Powoli się z niego rakiem wycofuje,
Może dlatego, że go w ogóle nie ma.
Tak samo jak i przewrotnie: czyściec i niebo,
Czy to nie stany naszej świadomości umysłu?
Nie ma nic na zewnątrz nas jest tylko nasze wnętrze.
Gdy jesteśmy radośni i szczęśliwi czujemy się niebie,
Nieszczęścia i zgryzoty trzymają nas w naszym piekle.
To człowiek żyjący w duchu spaceruje po niebie,
Taki nawet nie zazna śmierci za życia swego ciała,
Dla potencjalnego obserwatora stanie się niewidzialny.
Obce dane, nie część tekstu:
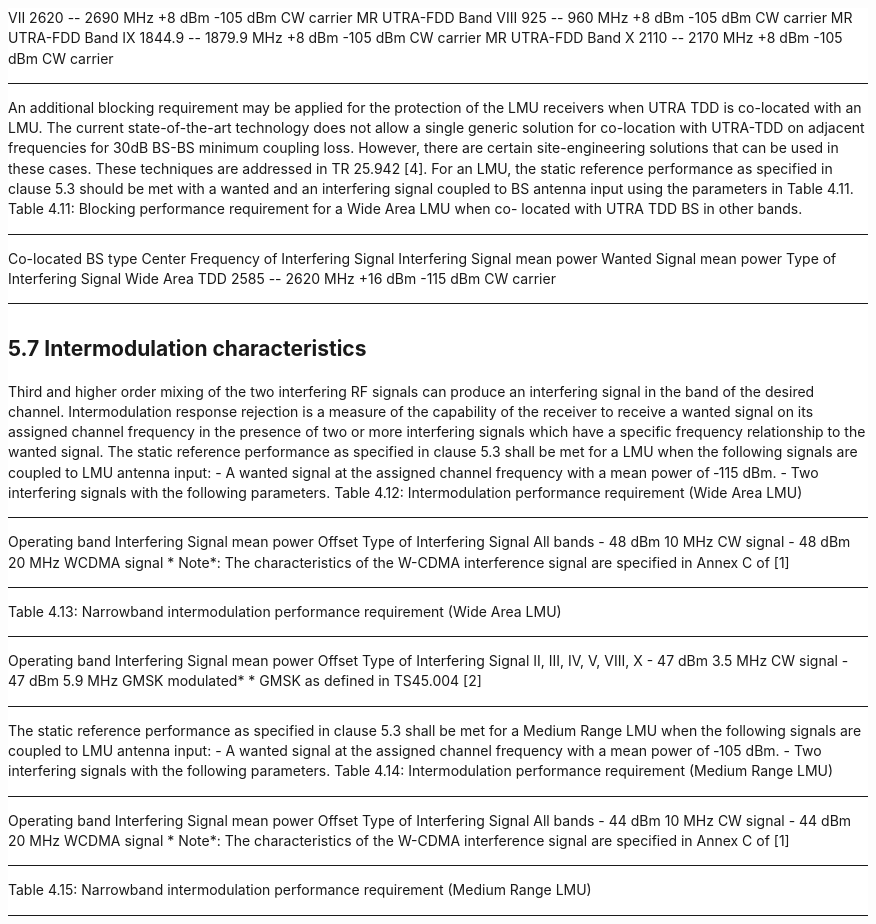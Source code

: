 VII 2620 -- 2690 MHz +8 dBm -105 dBm CW carrier MR UTRA-FDD Band VIII 925 --
960 MHz +8 dBm -105 dBm CW carrier MR UTRA-FDD Band IX 1844.9 -- 1879.9 MHz +8
dBm -105 dBm CW carrier MR UTRA-FDD Band X 2110 -- 2170 MHz +8 dBm -105 dBm CW
carrier
* * *
An additional blocking requirement may be applied for the protection of the
LMU receivers when UTRA TDD is co-located with an LMU.
The current state-of-the-art technology does not allow a single generic
solution for co-location with UTRA-TDD on adjacent frequencies for 30dB BS-BS
minimum coupling loss.
However, there are certain site-engineering solutions that can be used in
these cases. These techniques are addressed in TR 25.942 [4].
For an LMU, the static reference performance as specified in clause 5.3 should
be met with a wanted and an interfering signal coupled to BS antenna input
using the parameters in Table 4.11.
Table 4.11: Blocking performance requirement for a Wide Area LMU when co-
located with UTRA TDD BS in other bands.
* * *
Co-located BS type Center Frequency of Interfering Signal Interfering Signal
mean power Wanted Signal mean power Type of Interfering Signal Wide Area TDD
2585 -- 2620 MHz +16 dBm -115 dBm CW carrier
* * *
## 5.7 Intermodulation characteristics
Third and higher order mixing of the two interfering RF signals can produce an
interfering signal in the band of the desired channel. Intermodulation
response rejection is a measure of the capability of the receiver to receive a
wanted signal on its assigned channel frequency in the presence of two or more
interfering signals which have a specific frequency relationship to the wanted
signal.
The static reference performance as specified in clause 5.3 shall be met for a
LMU when the following signals are coupled to LMU antenna input:
\- A wanted signal at the assigned channel frequency with a mean power of ‑115
dBm.
\- Two interfering signals with the following parameters.
Table 4.12: Intermodulation performance requirement (Wide Area LMU)
* * *
Operating band Interfering Signal mean power Offset Type of Interfering Signal
All bands - 48 dBm 10 MHz CW signal \- 48 dBm 20 MHz WCDMA signal * Note*: The
characteristics of the W-CDMA interference signal are specified in Annex C of
[1]
* * *
Table 4.13: Narrowband intermodulation performance requirement (Wide Area LMU)
* * *
Operating band Interfering Signal mean power Offset Type of Interfering Signal
II, III, IV, V, VIII, X - 47 dBm 3.5 MHz CW signal \- 47 dBm 5.9 MHz GMSK
modulated* * GMSK as defined in TS45.004 [2]
* * *
The static reference performance as specified in clause 5.3 shall be met for a
Medium Range LMU when the following signals are coupled to LMU antenna input:
\- A wanted signal at the assigned channel frequency with a mean power of ‑105
dBm.
\- Two interfering signals with the following parameters.
Table 4.14: Intermodulation performance requirement (Medium Range LMU)
* * *
Operating band Interfering Signal mean power Offset Type of Interfering Signal
All bands - 44 dBm 10 MHz CW signal \- 44 dBm 20 MHz WCDMA signal * Note*: The
characteristics of the W-CDMA interference signal are specified in Annex C of
[1]
* * *
Table 4.15: Narrowband intermodulation performance requirement (Medium Range
LMU)
* * *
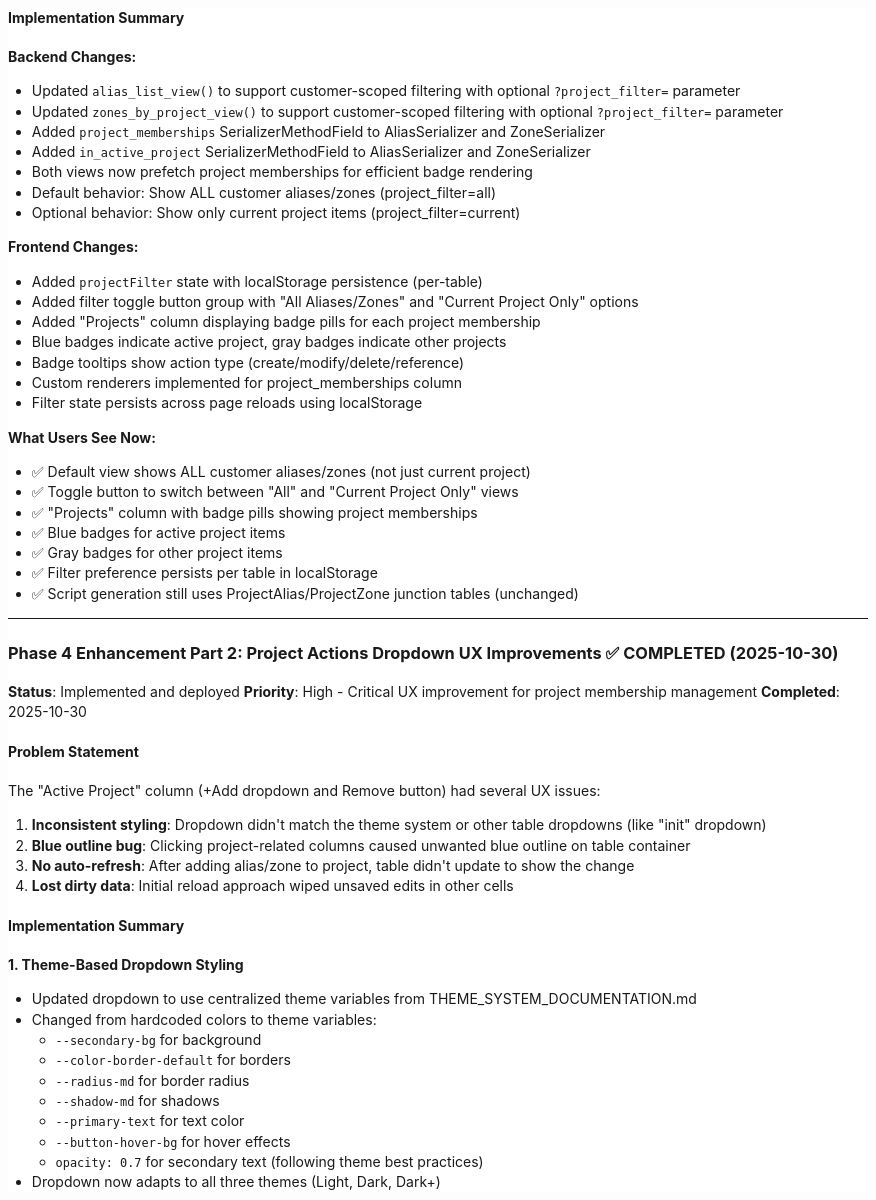 #### Implementation Summary

**Backend Changes:**
- Updated `alias_list_view()` to support customer-scoped filtering with optional `?project_filter=` parameter
- Updated `zones_by_project_view()` to support customer-scoped filtering with optional `?project_filter=` parameter
- Added `project_memberships` SerializerMethodField to AliasSerializer and ZoneSerializer
- Added `in_active_project` SerializerMethodField to AliasSerializer and ZoneSerializer
- Both views now prefetch project memberships for efficient badge rendering
- Default behavior: Show ALL customer aliases/zones (project_filter=all)
- Optional behavior: Show only current project items (project_filter=current)

**Frontend Changes:**
- Added `projectFilter` state with localStorage persistence (per-table)
- Added filter toggle button group with "All Aliases/Zones" and "Current Project Only" options
- Added "Projects" column displaying badge pills for each project membership
- Blue badges indicate active project, gray badges indicate other projects
- Badge tooltips show action type (create/modify/delete/reference)
- Custom renderers implemented for project_memberships column
- Filter state persists across page reloads using localStorage

**What Users See Now:**
- ✅ Default view shows ALL customer aliases/zones (not just current project)
- ✅ Toggle button to switch between "All" and "Current Project Only" views
- ✅ "Projects" column with badge pills showing project memberships
- ✅ Blue badges for active project items
- ✅ Gray badges for other project items
- ✅ Filter preference persists per table in localStorage
- ✅ Script generation still uses ProjectAlias/ProjectZone junction tables (unchanged)

---

### Phase 4 Enhancement Part 2: Project Actions Dropdown UX Improvements ✅ COMPLETED (2025-10-30)

**Status**: Implemented and deployed
**Priority**: High - Critical UX improvement for project membership management
**Completed**: 2025-10-30

#### Problem Statement
The "Active Project" column (+Add dropdown and Remove button) had several UX issues:
1. **Inconsistent styling**: Dropdown didn't match the theme system or other table dropdowns (like "init" dropdown)
2. **Blue outline bug**: Clicking project-related columns caused unwanted blue outline on table container
3. **No auto-refresh**: After adding alias/zone to project, table didn't update to show the change
4. **Lost dirty data**: Initial reload approach wiped unsaved edits in other cells

#### Implementation Summary

**1. Theme-Based Dropdown Styling**
- Updated dropdown to use centralized theme variables from THEME_SYSTEM_DOCUMENTATION.md
- Changed from hardcoded colors to theme variables:
  - `--secondary-bg` for background
  - `--color-border-default` for borders
  - `--radius-md` for border radius
  - `--shadow-md` for shadows
  - `--primary-text` for text color
  - `--button-hover-bg` for hover effects
  - `opacity: 0.7` for secondary text (following theme best practices)
- Dropdown now adapts to all three themes (Light, Dark, Dark+)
Przetransformuje swoje ciało fizyczne w nowe świetliste,
Wychodząc z iluzji czysty już nie obciążony karmicznie,
Karma nie istnieje poza czasem i przestrzenią świata iluzji!
Wsadziliśmy głowę, a nie rękę, w usta prawdy - nieprawdy,
A hydry iluzji naszych myśli ją chwyciły i nie chcą puścić.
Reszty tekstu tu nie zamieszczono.